His attentions are also divided. Not only is Mr Musk trying to lead an electric transport revolution. He is also in charge of SpaceX — a profitable rocket company handling billions of dollars in contracts from Nasa and the Pentagon — and chairman of Solar City, a domestic solar panel installer.
‘Watching like a hawk’
Few would doubt that Tesla has shaken one of the world’s biggest industries with its unusual approach — no advertising, no franchised dealerships, no discounting — despite industry executives who claim in public that it is not a serious rival.
“There’s nobody out there at a senior level that thinks Tesla isn’t serious,” says an adviser to the leading carmakers. “They know this is a business hell-bent on disruption, and they’re watching it like a hawk.”
Tesla has distinct advantages in electric cars over its auto industry rivals, who have billions invested in the internal combustion engine. But few think the company can carry off its approach in the mass-market, partly because of its vertical integration.
Tesla is trying to reverse an outsourcing trend that has been at play in the industry for three decades or more. Volkswagen and Toyota rely on suppliers for around 75 per cent of their cars. But Tesla builds many of its parts in-house.

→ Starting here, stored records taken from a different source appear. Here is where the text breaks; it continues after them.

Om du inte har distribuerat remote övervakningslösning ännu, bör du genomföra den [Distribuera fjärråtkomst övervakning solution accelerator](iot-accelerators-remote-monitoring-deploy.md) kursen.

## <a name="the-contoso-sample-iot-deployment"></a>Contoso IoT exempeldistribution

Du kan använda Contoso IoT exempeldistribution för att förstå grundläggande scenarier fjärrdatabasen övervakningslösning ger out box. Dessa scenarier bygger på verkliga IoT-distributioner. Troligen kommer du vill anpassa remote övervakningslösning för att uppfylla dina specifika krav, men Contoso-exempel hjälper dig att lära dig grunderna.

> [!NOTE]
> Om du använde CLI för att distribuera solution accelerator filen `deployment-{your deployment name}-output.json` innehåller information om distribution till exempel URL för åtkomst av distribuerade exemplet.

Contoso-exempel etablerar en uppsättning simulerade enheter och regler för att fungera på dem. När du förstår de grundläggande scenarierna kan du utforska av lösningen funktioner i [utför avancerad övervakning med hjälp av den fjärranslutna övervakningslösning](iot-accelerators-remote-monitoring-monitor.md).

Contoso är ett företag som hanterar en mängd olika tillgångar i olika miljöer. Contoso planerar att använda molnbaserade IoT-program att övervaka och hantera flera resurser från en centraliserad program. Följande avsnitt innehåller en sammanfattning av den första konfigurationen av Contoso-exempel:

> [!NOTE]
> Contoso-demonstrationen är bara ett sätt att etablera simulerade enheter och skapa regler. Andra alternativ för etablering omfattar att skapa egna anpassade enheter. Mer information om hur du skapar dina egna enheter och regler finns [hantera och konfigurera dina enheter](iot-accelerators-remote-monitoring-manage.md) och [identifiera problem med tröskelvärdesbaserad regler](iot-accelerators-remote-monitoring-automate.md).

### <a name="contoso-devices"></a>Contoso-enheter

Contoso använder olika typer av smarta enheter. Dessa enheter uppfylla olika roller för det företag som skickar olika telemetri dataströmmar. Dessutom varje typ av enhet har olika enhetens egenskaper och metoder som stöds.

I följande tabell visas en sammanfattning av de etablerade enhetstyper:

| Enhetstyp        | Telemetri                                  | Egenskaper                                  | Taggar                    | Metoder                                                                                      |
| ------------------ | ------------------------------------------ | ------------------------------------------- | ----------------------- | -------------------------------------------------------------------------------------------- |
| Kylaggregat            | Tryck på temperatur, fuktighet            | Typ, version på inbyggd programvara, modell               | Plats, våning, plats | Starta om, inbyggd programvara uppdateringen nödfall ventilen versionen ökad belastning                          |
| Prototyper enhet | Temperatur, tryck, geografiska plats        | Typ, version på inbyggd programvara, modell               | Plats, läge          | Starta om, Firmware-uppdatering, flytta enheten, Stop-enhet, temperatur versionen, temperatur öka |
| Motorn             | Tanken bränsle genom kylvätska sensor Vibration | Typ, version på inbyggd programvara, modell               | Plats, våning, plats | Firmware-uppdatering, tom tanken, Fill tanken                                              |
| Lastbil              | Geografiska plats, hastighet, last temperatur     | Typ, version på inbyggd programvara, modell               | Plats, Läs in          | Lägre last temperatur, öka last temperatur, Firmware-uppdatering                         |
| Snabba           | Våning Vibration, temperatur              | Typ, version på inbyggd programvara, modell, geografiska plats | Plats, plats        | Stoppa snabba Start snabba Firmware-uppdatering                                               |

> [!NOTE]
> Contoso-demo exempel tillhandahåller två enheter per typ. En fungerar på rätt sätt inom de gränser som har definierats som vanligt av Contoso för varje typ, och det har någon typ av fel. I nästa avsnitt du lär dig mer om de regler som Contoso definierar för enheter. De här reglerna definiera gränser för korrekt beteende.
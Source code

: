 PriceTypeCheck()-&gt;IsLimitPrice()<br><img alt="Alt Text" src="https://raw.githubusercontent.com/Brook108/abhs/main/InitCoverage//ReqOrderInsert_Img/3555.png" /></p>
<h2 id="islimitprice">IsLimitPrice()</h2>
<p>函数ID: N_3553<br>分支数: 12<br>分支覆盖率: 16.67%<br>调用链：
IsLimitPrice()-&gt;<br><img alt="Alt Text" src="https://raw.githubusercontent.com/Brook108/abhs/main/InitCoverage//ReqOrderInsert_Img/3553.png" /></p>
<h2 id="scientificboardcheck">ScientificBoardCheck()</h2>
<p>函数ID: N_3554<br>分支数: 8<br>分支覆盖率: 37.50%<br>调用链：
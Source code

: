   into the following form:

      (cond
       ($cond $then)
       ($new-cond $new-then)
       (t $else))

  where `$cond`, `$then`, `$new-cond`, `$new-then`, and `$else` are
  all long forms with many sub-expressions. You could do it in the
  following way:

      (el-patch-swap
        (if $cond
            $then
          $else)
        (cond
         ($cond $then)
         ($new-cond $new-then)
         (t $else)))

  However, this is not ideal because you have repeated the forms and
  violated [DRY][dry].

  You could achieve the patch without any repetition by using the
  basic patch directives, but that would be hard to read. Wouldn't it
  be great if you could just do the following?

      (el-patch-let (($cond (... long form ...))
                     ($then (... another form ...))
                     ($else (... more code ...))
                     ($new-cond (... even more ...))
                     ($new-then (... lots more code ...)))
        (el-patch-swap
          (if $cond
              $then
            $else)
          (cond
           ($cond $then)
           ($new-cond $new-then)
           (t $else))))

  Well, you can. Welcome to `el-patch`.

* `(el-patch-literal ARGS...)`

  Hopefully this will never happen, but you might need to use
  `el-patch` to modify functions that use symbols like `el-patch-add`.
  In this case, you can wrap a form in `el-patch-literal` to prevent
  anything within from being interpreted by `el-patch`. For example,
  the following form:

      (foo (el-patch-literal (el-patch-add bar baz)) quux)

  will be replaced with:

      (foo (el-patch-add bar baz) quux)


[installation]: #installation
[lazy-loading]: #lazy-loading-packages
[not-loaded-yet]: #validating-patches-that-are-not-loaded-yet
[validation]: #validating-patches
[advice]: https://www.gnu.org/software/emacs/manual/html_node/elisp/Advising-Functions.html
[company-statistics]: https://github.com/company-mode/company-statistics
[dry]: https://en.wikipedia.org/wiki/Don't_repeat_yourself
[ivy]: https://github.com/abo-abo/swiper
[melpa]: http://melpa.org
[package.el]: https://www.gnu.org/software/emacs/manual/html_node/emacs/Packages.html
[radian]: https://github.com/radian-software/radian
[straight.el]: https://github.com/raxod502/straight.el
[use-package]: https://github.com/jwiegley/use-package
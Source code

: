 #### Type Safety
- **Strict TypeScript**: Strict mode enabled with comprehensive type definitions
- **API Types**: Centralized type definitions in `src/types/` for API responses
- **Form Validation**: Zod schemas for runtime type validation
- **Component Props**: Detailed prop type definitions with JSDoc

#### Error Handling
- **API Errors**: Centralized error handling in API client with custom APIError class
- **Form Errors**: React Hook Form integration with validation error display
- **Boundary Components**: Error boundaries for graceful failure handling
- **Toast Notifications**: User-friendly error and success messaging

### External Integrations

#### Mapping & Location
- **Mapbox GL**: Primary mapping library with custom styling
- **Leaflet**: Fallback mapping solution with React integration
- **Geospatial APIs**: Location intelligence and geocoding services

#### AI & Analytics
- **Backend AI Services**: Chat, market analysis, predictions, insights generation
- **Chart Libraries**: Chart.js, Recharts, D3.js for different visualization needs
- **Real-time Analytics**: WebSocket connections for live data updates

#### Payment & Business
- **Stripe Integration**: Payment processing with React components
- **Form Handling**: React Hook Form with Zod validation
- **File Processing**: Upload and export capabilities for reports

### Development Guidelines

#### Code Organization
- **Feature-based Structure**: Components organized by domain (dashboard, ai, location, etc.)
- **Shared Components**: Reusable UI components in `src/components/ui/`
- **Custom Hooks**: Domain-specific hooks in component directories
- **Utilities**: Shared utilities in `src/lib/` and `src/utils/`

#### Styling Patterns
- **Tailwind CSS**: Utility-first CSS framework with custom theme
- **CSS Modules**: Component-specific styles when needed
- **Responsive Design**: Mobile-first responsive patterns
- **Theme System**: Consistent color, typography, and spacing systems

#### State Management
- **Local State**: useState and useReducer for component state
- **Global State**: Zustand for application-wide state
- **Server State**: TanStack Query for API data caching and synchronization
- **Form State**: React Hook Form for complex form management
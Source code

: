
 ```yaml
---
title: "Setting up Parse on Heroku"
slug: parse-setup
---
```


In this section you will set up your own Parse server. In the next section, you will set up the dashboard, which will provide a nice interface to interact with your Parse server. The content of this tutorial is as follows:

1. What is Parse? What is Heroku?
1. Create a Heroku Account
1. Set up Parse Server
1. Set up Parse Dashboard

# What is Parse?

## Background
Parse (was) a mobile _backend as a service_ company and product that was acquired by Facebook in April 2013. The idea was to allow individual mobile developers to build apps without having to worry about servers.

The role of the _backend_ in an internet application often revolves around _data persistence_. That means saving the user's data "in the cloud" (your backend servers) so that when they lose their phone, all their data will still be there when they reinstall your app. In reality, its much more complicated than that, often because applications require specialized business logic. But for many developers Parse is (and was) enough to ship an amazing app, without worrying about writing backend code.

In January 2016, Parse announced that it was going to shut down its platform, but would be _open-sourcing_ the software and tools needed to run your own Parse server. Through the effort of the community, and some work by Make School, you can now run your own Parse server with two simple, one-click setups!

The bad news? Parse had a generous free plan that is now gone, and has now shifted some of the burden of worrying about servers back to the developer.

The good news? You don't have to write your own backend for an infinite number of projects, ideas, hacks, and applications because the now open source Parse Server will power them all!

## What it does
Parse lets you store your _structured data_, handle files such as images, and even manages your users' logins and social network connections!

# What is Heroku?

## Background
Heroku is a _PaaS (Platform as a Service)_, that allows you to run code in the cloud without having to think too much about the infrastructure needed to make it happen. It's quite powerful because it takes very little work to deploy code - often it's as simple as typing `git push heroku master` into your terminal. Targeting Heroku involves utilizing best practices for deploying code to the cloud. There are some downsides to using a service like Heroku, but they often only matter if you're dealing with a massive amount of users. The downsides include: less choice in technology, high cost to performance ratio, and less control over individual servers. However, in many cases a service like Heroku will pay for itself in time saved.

That brings control, but also adds devilish complexity.
Tesla’s vertical integration extends to the job of refuelling its cars. It is trying to address the dreaded “range anxiety” by building a network of free-to-use superchargers that make it possible to drive from Mountain View to Massachusetts in the US, Manchester to Rome in Europe and across major cities in China.
The company’s 200-or-so stores, many of them in shopping malls, could struggle to support annual sales of 500,000, meaning the company may have to embrace franchised dealers.
This ambition and integration is slowing Tesla down just as the auto industry is stirring, critics say. “You can’t go this slowly at a time when the competition has stripped down the car, worked out the battery and are preparing to serve up rivals,” says Mr Warburton.
Next week’s Frankfurt motor show will reveal the industry’s deeper commitment to electric vehicles, not least in the shape of an Audi SUV concept car capable of 310 miles on battery power. Other rivals — such as General Motors with its 200-mile car due in 2018 — are also preparing their move into mass-market electric vehicles.
But Tesla’s real competition may not be the mighty German carmakers or the Americans 2,000 miles away in Detroit.
It could just as well be near neighbours — Google, Apple and Uber, which are already engaged in a war for the best automotive talent. The car industry is hurtling towards new, uncertain fields of competing fuel sources, autonomous technologies and business models. And the tech giants want in. The result is likely to be a war of competing technologies as the new entrants fight to supplant the internal combustion engine.
The world’s biggest automaker, Toyota, has put its faith in hydrogen technology — dismissed by Mr Musk as “fool cells”. But even the Tesla battery has not become the standard. Rivals extol the virtues of other battery technologies, such as sodium-ion. Tesla could find itself marginalised if it turns out to have backed the wrong horse.
“This is where the platform standards and dynamics come in, since every major automaker will have [electric vehicles] fairly soon, if they don’t already,” says Michael Cusumano, a professor of management at MIT’s Sloan School of Management.
Tesla’s success will depend in part on which platforms win out. Either it establishes the blueprint for lithium-powered vehicles — perhaps even shared ones — or it could go the way of another car company with fancy doors. “My guess is that there is so much cash and hype behind Tesla that it will survive for a decade, and then run out of cash,” says Mr Cusumano. “Reminds me of DeLorean’s venture.”